How to complete this task
Look through the records and copy every line in which "results" appears.

Document images with source code
*** Block opens ***
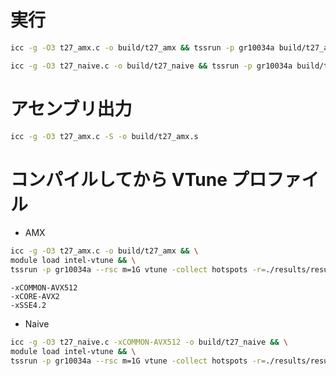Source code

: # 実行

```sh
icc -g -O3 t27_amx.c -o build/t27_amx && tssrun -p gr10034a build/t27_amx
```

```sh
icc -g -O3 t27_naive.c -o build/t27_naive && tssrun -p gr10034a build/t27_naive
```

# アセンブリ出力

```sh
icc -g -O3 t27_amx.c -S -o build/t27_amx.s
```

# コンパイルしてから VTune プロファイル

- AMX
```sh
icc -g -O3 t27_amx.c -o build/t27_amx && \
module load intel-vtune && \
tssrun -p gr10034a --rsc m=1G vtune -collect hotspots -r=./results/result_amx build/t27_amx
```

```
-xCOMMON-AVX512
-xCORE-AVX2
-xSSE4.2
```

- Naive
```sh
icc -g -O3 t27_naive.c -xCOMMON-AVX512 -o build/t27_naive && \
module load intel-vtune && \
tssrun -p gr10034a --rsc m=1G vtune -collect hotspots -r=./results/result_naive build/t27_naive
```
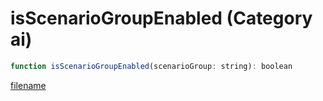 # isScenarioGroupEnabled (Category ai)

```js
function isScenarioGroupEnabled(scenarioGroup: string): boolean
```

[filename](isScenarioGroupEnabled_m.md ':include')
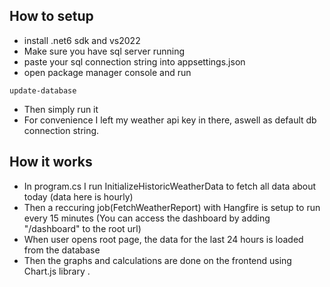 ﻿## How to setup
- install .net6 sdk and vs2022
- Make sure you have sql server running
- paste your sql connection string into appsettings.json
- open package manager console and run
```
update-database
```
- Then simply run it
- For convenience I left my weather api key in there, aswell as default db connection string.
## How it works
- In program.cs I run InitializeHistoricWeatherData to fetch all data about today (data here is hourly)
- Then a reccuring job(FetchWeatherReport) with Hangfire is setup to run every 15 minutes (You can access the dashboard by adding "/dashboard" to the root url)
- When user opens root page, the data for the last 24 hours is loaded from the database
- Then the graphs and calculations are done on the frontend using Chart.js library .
*** Block closes ***
Output for this exercise
tssrun -p gr10034a --rsc m=1G vtune -collect hotspots -r=./results/result_amx build/t27_amx
tssrun -p gr10034a --rsc m=1G vtune -collect hotspots -r=./results/result_naive build/t27_naive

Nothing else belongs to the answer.